■ Dataset
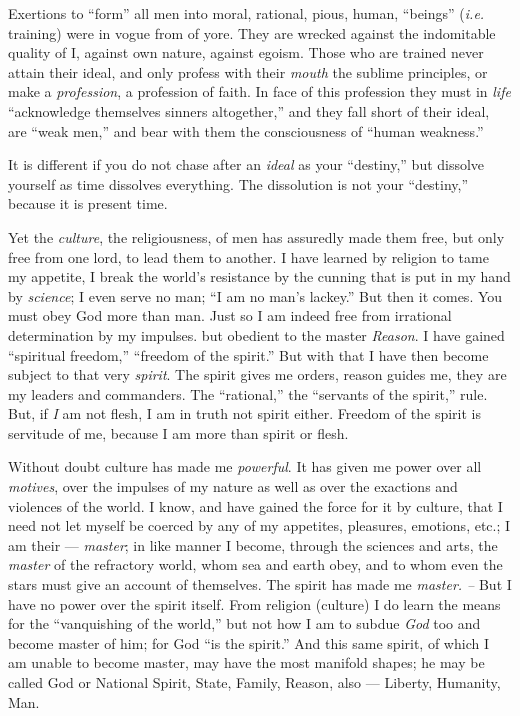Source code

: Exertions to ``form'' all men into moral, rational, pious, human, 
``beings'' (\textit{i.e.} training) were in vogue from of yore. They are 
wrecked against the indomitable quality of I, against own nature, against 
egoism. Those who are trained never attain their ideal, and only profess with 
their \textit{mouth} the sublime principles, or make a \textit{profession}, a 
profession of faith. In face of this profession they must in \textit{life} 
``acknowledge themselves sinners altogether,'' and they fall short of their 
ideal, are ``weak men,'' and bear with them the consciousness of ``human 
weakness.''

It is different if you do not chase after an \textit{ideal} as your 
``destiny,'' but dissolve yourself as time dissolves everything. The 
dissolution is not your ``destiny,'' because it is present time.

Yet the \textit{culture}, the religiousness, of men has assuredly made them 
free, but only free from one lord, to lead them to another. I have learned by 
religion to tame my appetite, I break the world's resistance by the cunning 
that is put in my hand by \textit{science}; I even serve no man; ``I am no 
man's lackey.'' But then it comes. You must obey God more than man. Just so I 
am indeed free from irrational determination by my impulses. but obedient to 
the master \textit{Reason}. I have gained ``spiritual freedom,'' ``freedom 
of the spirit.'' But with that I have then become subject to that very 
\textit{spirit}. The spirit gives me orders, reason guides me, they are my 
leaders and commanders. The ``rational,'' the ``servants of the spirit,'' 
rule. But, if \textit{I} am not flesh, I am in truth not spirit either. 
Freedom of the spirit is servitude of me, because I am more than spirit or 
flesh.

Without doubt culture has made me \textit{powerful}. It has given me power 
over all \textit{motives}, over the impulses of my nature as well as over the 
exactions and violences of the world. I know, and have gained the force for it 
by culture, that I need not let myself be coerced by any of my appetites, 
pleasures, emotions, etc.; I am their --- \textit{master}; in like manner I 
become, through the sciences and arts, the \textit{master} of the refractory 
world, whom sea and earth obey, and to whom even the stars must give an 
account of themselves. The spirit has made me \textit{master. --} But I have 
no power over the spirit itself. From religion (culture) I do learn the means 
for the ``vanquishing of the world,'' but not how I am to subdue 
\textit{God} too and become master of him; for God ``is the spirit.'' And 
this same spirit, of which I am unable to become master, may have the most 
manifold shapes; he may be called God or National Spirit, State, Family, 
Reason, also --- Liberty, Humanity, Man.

■ To do
Take the line that holds "this same spirit, of" as the first line and the last line of the data as the final one. Retype everything between, both included, exactly.

■ Exercise response
this same spirit, of which I am unable to become master, may have the most 
manifold shapes; he may be called God or National Spirit, State, Family, 
Reason, also --- Liberty, Humanity, Man.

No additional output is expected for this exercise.